Traditional perks too have been a major casualty. In numerous cases, owners have moved into the palatial houses that managers formerly lived in, compelling their own employees to shift to smaller accommodation. Assistants have been made to share bungalows.

Managements see the change as inevitable, even necessary. Says K. Datta, deputy general manager, Tata Tea: "British planters tried to create a little England around them. Today, if a young planter lived like that it would be totally incongruous." He says that if perks have been cut, it is a deliberate effort on the part of tea managements to see that planters live the way other Indians do. "We do not want maharajas on the gardens," he says.

The changes have started taking their toll. One example; the heavy turnover among new recruits. Most youngsters who join tea gardens leave even before their probation period is over. Says Anup Chopra, 48, a superintendent in a Jorhat tea garden; "In our time, it was the best paid job and we were well compensated for living in the wilds. Now youngsters would rather become executives in a city."

The aura of authority and power that surrounded the managers and assistant managers has also faded. The boot is now on the other foot. Secluded as their houses are, a sense of insecurity haunts managers, several of whom have become targets of dacoities. Says a Dibrugarh planter: "Our managements do not understand the adverse conditions we live in. Our pleas for more security have fallen on deaf ears."

The traditional system of having a 'garden banker' - usually a local money lender - to conduct transactions has been done away with by some managements to save on commission. They now expect their managers to withdraw huge amounts from the bank and carry the cash to the garden on salary day. The days are well known and managers are known to have been waylaid and looted.
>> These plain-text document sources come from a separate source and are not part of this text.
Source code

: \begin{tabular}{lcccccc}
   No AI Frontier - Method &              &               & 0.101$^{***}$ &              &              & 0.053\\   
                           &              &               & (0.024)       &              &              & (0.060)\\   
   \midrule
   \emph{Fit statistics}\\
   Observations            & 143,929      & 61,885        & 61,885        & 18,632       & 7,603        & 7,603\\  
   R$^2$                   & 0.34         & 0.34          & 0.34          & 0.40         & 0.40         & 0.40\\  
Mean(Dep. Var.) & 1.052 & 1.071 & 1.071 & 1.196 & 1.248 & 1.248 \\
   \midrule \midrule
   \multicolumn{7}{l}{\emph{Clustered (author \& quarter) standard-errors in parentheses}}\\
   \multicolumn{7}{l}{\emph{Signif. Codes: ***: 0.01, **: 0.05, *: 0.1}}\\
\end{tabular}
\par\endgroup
But even more than criminals, it is problems of labour that plague managers. In Assam, until quite recently, the tea garden workers were a peaceful lot. True, they were unionised, but they were fairly well paid and most of them were controlled by the Congress(I)'s Indian National Trade Union Congress. But now the state's ruling Asom Gana Parishad is trying to carve out a base for itself in these areas. The consequence: inter-union rivalry, aggressive workers and, for the managers, a major headache.

In a tense situation, the manager is the only voice of the owners and predictably, the major target for physical attack. Last year, for instance, Manager Suresh Bhalla was ruthlessly hacked to death by workers. And last month, two assistant managers had to be hospitalised with serious injuries after they were attacked in the Behora Tea Estate near Jorhat.

Manager Wazir Khan, who tried to intervene, was also beaten up. The cause for the outrage was that some labourers who had been found asleep on duty had been suspended. "This is only going to get worse," says a planter's wife. "We have to somehow get managements to ensure that our husbands return safely."

Clearly, the glamour of the tea estates is gradually fading and, in another few years, there may be little to distinguish the tea manager's job from that of his counterparts in the city.